Yes the soft and moist is the right stuff, I think he has a 3.0mm pellet too. I buy the bigger pellets which are fine for 3in fish. They come in half pound bags and I only open up one at a time. You can freeze the other bags to keep freshness. Once I open a bag I store the food in a sealed food container to keep air tight. When feed I only give enough food so that its all gone in about 30sec to a minute. If you have catfish and other fish in the tank then you might have to be more towards the minute just so everyone gets some food.

Here is how I do my water changes.

Fry tanks up to 3 inches 10-20% 3 days a week.
Any Frontosa over 3 inch I do 1 water change at 20% per a week.
If I'm trying to get a spawn I might change things around a little with the water changes and feedings but in general this is how I do things.


----------



## kriskm (Dec 1, 2009)

Just a note about a staple food for frontosas, many keepers (including myself) have had good luck with New Life Spectrum foods (their cichlid, large fish, and Thera-A formulas are all excellent). These pellets sink well and don't dissolve too much in the water, creating minimal mess. They provide great nutrition, including plenty of iodine rich food, which Lake Tanganyikan fish need, as the lake is relatively high in iodine.


----------



## Charles (Feb 25, 2003)

how is your water parameter? can you do a reading for ph/kh/gh/anmonia/NO2, and NO3?


----------



## revrend (Feb 11, 2010)

i rely on joefish's opinion everytime ... i got my colony from him and evertime i have had an issue he has never steered me wrong ... my mpimbwes had float and they were all on the bottom not on their sides at the top but they were at a 45 degree angel head down tail up... they wouldn't eat ... i too feed Ken's moist and soft with krill 3mm pellets


----------



## Ron R. (Oct 21, 2003)

I feed all my fronts 1x daily and even skip a day or 2 during the week. The only fronts I don't skip feedings on are my fry.

To avoid bloat and water quality issues I use the buffer recipe found here in the library........epsom salt, baking soda and Instant Ocean sea salt.

Clout is pretty strong stuff. I use in lower doses when I need it and only use as a last resort.

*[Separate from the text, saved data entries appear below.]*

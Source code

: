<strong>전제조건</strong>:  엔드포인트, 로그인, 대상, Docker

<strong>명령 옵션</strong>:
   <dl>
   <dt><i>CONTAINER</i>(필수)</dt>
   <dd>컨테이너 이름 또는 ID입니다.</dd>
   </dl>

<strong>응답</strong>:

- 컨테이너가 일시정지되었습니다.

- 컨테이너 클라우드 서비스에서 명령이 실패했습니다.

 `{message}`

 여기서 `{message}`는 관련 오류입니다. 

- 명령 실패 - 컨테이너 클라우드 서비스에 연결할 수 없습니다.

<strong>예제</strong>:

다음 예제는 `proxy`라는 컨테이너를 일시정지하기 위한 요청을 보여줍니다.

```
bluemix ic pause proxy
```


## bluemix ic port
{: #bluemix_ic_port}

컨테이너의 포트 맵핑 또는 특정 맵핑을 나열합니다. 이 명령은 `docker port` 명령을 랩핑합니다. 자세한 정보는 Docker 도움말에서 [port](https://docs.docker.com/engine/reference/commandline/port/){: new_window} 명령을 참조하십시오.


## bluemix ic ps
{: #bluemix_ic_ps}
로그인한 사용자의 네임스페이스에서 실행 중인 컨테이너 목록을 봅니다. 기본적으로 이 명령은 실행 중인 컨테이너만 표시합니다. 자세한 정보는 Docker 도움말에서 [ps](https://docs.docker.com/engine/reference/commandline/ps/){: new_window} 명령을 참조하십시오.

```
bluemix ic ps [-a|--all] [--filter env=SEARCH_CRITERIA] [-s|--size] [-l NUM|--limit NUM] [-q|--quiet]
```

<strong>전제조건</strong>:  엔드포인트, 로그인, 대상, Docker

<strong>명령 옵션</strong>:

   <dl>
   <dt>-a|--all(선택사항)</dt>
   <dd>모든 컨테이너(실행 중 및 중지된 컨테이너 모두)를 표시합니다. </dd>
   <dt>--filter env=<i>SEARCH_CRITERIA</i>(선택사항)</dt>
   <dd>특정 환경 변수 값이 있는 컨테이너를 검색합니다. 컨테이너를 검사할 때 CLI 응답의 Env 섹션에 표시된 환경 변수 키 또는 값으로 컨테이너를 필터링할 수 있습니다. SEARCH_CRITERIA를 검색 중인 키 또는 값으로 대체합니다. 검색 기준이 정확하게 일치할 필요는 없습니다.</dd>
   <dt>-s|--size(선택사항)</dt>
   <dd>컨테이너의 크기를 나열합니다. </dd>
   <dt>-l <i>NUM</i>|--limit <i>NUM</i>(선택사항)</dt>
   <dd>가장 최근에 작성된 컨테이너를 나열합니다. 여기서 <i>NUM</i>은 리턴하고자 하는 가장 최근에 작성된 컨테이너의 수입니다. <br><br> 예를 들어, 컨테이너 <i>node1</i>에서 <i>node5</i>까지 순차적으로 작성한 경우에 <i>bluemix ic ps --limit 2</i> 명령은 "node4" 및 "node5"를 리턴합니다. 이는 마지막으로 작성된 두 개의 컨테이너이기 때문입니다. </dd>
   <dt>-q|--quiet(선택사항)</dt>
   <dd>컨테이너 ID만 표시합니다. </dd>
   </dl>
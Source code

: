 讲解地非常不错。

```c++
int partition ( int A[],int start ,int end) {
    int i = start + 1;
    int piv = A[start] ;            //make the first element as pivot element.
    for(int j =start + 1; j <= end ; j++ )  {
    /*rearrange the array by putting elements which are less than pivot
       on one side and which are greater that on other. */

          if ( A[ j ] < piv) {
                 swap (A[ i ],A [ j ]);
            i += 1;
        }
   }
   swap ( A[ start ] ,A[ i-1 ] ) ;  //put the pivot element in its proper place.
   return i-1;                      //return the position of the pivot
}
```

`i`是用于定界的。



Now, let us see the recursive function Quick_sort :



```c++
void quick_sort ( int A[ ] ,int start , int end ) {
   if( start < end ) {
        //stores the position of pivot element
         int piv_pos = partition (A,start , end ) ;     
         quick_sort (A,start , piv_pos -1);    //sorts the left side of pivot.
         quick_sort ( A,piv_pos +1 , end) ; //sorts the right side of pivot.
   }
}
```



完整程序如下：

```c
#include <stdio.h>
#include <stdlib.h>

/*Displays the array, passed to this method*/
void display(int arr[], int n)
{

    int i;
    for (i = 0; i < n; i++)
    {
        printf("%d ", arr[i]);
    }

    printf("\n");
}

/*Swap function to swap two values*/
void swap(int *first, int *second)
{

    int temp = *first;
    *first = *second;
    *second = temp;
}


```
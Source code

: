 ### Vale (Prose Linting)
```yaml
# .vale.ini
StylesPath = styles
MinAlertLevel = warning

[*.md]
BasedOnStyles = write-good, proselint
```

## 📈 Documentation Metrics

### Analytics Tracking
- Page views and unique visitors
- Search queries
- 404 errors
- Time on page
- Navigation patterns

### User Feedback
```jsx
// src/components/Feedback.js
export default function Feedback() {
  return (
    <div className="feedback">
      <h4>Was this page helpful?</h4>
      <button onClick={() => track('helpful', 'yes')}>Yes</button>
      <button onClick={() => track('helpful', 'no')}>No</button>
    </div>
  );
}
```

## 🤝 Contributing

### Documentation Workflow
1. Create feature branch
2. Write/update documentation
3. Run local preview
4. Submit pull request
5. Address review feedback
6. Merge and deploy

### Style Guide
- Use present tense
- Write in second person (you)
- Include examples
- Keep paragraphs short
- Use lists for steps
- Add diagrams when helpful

Water changes are the best when you have problems. I change 50% weekly in my 180g tank.


----------



## wheatbackdigger (May 11, 2008)

emsquared19 said:


> I feed 2-3 times a day and usually put enough so that the food is gone within 30 seconds...before I was letting food sit...but after reading a really good article I starting feeding way less...I have the 90 cycling right now...I put my plecos in there cuz they can handle it and I didn't want them bothering the fronts...I have the fronts in a small tank right now (10 gallon)...I know it's tiny, but I want the clout to be most effective rather than be dilluted by putting it in anything larger...I had them in their with just the bubbles going for awhile, then I turned on the filter without carbon...their breathing seems to be going back to normal...I might try and put them back soon...


Oh my, 16 fronts in a 10g tank, please post a picture of this. Take up another hobby, something that doesn't involve live creatures.


----------